What the task requires: Could you copy each line of the entries that contains "current"?

[Saved data entries]
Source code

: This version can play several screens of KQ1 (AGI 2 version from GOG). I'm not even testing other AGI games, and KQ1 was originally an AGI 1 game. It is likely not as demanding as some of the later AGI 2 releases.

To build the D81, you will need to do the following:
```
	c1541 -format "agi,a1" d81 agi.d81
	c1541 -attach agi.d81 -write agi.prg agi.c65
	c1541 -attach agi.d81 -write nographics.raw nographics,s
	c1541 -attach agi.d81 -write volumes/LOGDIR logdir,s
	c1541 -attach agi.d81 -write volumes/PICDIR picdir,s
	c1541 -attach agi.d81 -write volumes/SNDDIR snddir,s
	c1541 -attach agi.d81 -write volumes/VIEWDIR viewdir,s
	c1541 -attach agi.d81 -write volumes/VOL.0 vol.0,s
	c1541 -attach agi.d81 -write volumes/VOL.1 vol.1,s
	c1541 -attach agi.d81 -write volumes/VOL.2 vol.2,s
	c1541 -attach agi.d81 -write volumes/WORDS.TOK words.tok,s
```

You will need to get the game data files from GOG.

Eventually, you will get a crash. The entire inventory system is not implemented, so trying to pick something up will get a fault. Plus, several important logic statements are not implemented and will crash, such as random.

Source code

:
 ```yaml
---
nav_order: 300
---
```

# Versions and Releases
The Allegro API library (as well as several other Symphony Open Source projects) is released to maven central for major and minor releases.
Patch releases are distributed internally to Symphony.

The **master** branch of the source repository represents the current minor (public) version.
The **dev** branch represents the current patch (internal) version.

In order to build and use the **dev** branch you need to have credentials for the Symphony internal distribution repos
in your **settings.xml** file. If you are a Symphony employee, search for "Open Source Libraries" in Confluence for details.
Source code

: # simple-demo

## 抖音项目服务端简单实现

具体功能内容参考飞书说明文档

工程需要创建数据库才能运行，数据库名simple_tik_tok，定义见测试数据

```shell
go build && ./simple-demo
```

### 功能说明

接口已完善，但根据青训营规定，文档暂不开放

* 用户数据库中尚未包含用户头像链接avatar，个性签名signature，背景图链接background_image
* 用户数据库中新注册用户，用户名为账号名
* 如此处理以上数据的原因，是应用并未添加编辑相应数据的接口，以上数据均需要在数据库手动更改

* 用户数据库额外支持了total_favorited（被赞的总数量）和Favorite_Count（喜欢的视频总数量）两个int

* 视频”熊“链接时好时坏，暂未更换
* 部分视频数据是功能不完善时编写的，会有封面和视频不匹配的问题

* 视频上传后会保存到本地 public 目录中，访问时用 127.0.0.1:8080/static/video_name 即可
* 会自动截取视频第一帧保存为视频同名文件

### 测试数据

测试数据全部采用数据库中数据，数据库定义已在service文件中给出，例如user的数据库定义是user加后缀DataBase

Expected output:
The **master** branch of the source repository represents the current minor (public) version.
The **dev** branch represents the current patch (internal) version.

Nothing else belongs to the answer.